● **TASK TO COMPLETE**
Search the listing for the string "reverts". Copy every line that has it.

● **DATA PROVIDED**
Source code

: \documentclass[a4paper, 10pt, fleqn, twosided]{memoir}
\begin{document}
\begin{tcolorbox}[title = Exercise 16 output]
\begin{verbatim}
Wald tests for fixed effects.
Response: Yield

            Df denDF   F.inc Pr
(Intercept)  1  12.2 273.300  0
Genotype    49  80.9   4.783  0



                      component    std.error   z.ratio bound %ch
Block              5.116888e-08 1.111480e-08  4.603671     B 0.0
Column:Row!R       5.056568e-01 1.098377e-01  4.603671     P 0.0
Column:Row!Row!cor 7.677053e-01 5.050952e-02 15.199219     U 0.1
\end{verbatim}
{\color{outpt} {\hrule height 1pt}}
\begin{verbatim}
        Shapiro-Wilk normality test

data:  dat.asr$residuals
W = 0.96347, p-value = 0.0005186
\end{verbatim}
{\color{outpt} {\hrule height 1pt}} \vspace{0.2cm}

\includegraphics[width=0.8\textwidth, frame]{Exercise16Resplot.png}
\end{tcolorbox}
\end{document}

==

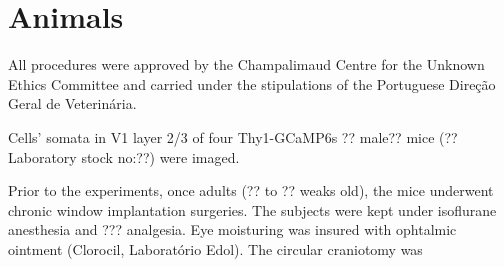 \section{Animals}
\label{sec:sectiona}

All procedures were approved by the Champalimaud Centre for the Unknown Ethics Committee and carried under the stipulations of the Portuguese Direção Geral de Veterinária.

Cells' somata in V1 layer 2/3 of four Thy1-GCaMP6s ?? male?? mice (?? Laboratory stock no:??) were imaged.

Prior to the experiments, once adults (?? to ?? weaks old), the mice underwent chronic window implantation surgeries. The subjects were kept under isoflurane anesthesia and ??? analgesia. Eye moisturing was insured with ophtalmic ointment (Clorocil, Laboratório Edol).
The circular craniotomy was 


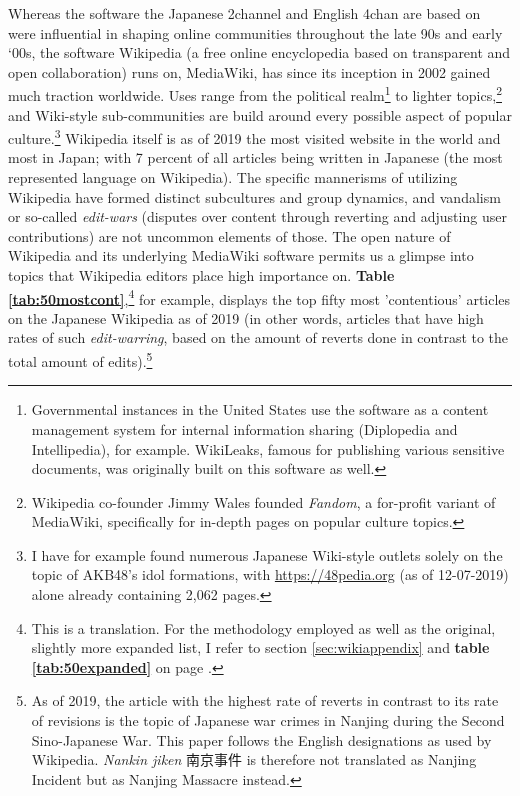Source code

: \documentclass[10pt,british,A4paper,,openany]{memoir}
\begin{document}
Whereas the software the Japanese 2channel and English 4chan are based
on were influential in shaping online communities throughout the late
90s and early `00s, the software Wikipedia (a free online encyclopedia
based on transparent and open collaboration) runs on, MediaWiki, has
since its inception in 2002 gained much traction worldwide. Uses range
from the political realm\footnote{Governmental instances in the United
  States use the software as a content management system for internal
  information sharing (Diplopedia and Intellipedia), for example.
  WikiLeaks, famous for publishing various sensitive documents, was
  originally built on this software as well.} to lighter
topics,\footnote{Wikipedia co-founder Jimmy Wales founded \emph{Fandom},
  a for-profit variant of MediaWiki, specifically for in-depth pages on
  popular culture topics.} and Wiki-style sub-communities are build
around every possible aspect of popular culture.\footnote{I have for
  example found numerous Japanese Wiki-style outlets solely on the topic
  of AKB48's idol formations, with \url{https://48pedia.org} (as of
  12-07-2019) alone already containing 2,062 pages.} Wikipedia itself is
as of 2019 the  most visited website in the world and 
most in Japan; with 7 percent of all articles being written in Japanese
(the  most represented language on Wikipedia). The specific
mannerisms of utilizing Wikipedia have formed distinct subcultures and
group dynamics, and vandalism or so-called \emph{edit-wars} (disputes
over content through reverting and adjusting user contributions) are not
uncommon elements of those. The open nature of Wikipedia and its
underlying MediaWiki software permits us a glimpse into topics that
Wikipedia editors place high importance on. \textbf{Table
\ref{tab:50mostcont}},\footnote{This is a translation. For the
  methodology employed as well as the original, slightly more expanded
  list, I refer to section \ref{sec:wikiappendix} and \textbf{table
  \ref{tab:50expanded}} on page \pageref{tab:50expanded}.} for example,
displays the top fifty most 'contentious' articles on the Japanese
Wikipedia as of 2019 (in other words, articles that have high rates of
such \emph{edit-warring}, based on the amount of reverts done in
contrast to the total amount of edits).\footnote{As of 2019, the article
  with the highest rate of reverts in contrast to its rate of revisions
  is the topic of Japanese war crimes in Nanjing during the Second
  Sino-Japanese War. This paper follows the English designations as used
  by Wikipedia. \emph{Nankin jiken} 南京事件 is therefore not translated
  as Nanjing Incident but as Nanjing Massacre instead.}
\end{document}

--

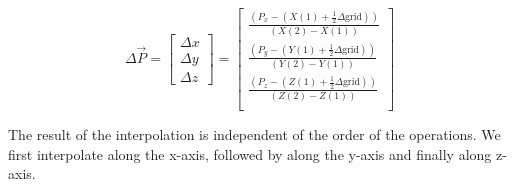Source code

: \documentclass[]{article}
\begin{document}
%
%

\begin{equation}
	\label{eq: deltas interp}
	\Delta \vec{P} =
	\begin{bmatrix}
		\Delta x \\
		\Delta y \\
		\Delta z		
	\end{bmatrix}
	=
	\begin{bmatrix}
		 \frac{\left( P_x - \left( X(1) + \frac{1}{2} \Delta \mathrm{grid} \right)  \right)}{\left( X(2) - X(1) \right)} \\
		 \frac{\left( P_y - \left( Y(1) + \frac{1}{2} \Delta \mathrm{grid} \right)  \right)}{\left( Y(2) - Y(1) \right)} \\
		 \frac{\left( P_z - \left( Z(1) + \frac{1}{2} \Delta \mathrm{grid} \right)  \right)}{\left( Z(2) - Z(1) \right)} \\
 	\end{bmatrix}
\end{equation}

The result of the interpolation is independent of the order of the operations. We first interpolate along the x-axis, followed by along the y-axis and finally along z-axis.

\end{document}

● **TASK RESULT**
such \emph{edit-warring}, based on the amount of reverts done in
  with the highest rate of reverts in contrast to its rate of revisions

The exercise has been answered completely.